-- Opening Marker --

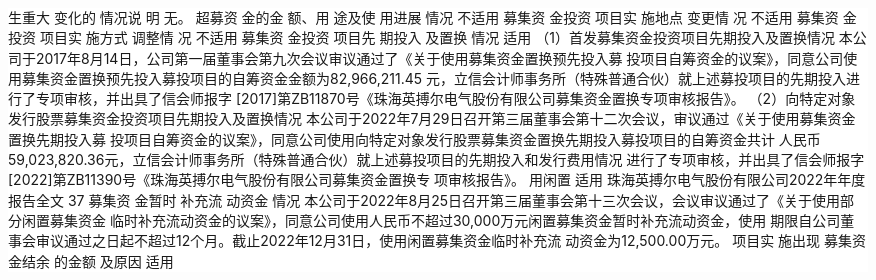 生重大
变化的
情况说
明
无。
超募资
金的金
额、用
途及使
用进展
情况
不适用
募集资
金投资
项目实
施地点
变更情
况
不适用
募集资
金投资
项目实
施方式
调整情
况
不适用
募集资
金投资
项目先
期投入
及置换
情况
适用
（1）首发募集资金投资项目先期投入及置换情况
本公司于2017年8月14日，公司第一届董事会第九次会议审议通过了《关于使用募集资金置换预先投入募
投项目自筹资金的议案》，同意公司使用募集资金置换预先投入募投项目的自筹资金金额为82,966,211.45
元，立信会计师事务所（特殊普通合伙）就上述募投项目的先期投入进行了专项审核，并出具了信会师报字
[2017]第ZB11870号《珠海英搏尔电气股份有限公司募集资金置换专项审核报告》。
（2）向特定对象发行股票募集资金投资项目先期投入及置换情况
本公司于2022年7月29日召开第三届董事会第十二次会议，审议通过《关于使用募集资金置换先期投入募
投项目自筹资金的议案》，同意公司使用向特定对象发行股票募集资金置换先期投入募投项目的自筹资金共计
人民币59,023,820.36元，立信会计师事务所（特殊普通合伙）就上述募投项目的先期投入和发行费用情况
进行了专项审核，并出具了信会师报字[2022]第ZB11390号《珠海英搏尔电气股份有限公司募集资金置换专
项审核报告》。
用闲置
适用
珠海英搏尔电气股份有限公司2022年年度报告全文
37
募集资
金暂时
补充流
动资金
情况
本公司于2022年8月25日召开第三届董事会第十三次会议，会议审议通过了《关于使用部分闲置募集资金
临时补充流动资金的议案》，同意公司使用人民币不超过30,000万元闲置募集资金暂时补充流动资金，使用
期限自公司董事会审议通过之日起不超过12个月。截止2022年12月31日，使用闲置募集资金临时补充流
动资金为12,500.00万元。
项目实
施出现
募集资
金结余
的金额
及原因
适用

-- Closing Marker --
-- Opening Marker --

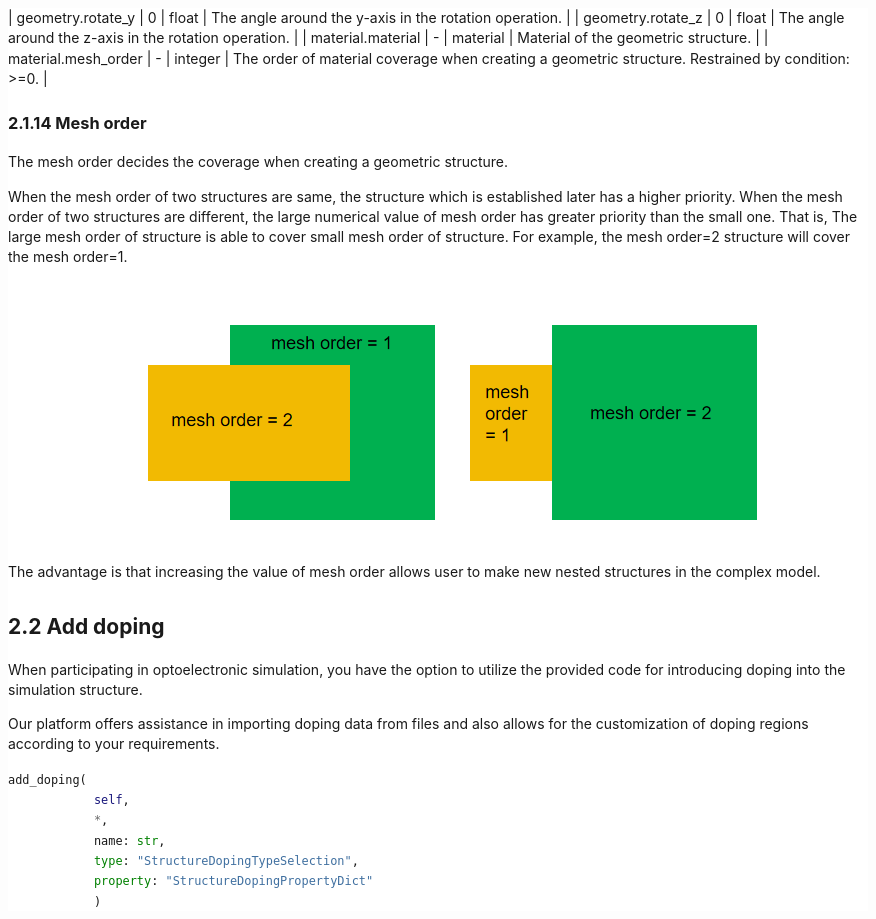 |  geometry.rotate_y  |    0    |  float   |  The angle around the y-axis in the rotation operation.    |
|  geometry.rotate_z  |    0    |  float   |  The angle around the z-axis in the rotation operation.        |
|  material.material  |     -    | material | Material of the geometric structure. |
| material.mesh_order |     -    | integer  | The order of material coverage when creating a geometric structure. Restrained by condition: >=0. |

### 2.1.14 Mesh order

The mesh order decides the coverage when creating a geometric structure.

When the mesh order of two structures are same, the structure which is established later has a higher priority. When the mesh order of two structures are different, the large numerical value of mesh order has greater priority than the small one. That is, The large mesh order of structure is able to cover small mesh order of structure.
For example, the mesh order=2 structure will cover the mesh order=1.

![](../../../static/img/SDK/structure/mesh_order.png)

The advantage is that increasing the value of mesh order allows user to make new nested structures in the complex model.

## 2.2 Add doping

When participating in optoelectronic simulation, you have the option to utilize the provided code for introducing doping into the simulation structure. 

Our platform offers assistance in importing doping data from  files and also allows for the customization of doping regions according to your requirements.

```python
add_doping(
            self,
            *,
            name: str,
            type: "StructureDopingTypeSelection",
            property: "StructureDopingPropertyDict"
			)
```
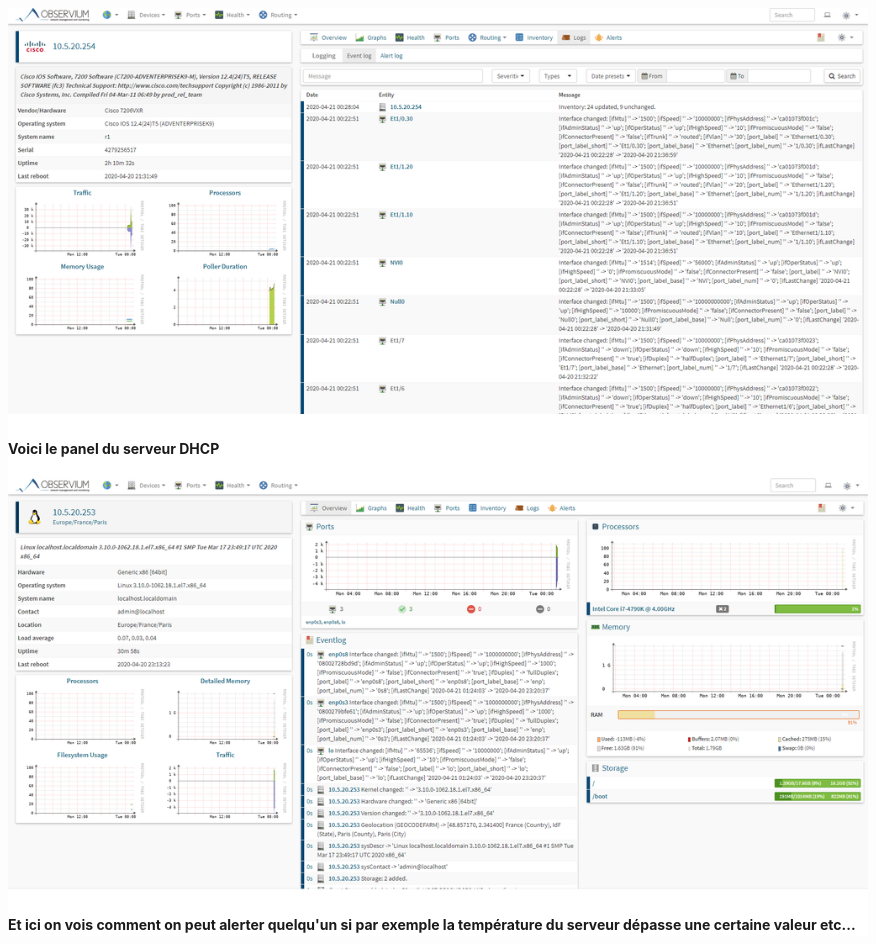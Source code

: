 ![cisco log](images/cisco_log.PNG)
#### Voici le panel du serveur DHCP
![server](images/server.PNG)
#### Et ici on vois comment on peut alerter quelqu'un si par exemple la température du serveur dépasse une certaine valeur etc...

-- Closing Marker --
-- Opening Marker --

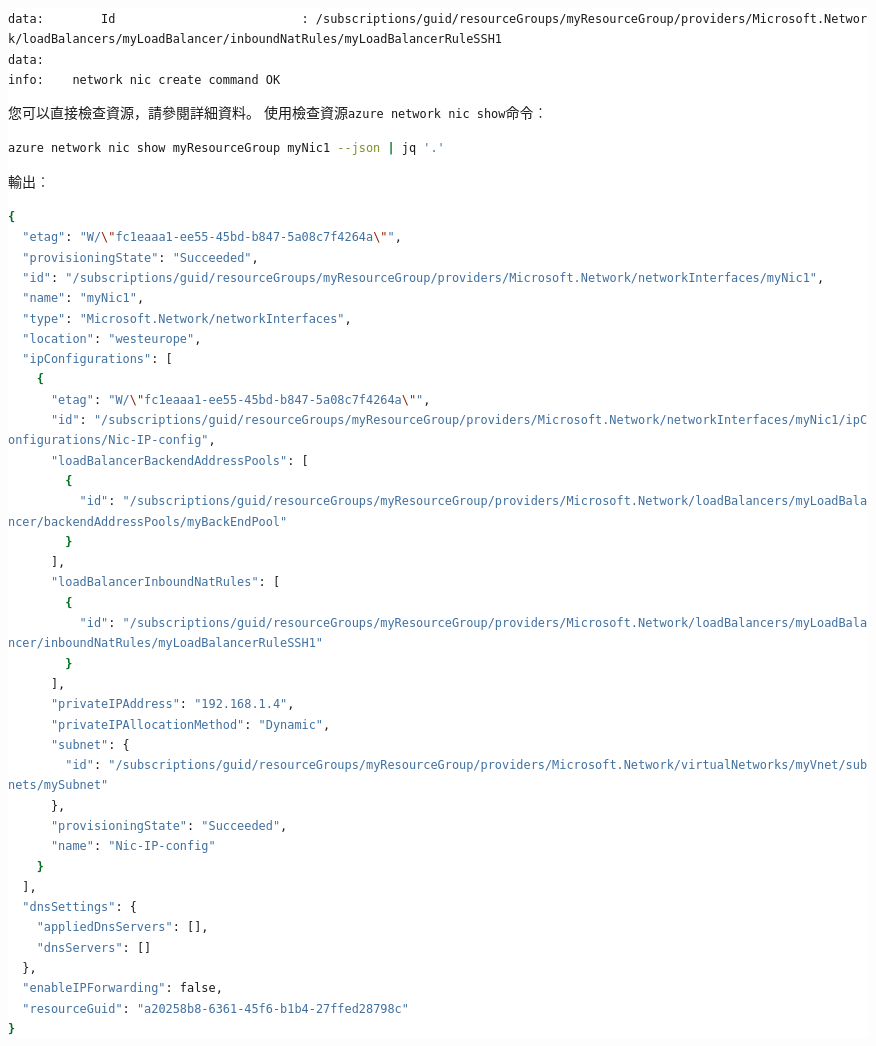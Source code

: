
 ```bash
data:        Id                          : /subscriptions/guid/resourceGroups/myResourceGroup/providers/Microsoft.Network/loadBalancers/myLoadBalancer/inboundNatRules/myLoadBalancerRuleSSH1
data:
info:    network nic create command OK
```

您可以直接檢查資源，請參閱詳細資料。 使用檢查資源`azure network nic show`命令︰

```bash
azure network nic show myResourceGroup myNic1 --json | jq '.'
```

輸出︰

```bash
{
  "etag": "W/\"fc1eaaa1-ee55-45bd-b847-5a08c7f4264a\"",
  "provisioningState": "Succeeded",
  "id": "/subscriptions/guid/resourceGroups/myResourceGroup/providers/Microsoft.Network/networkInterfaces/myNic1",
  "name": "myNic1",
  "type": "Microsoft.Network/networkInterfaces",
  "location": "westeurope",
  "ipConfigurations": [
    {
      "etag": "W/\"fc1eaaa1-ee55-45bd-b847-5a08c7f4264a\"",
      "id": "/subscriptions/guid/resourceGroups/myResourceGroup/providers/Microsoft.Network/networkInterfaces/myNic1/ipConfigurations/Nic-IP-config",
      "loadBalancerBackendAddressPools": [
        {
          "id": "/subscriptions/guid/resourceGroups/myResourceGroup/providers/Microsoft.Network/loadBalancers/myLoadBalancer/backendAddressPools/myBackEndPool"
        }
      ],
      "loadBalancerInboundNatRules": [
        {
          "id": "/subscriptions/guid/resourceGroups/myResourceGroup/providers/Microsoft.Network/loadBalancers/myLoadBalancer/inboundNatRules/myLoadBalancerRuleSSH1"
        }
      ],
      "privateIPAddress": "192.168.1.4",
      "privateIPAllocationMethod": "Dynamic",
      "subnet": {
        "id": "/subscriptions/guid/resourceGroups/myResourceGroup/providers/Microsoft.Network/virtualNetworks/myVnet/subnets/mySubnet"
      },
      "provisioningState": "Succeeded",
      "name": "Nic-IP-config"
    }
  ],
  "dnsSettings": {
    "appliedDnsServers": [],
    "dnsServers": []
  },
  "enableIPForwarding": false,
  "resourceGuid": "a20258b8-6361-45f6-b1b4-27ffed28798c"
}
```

-- Closing Marker --

» **WHAT IS EXPECTED**:
Out of the records above, please copy exactly the lines from the line with "## 2.2 Add doping" up to and including the line with "#### Et ici", minus the pictures.

» **SOLUTION BELOW**:
## 2.2 Add doping

When participating in optoelectronic simulation, you have the option to utilize the provided code for introducing doping into the simulation structure. 

Our platform offers assistance in importing doping data from  files and also allows for the customization of doping regions according to your requirements.

```python
add_doping(
            self,
            *,
            name: str,
            type: "StructureDopingTypeSelection",
            property: "StructureDopingPropertyDict"
			)
```
Source code

: ![cisco log](images/cisco_log.PNG)
#### Voici le panel du serveur DHCP
![server](images/server.PNG)
#### Et ici on vois comment on peut alerter quelqu'un si par exemple la température du serveur dépasse une certaine valeur etc...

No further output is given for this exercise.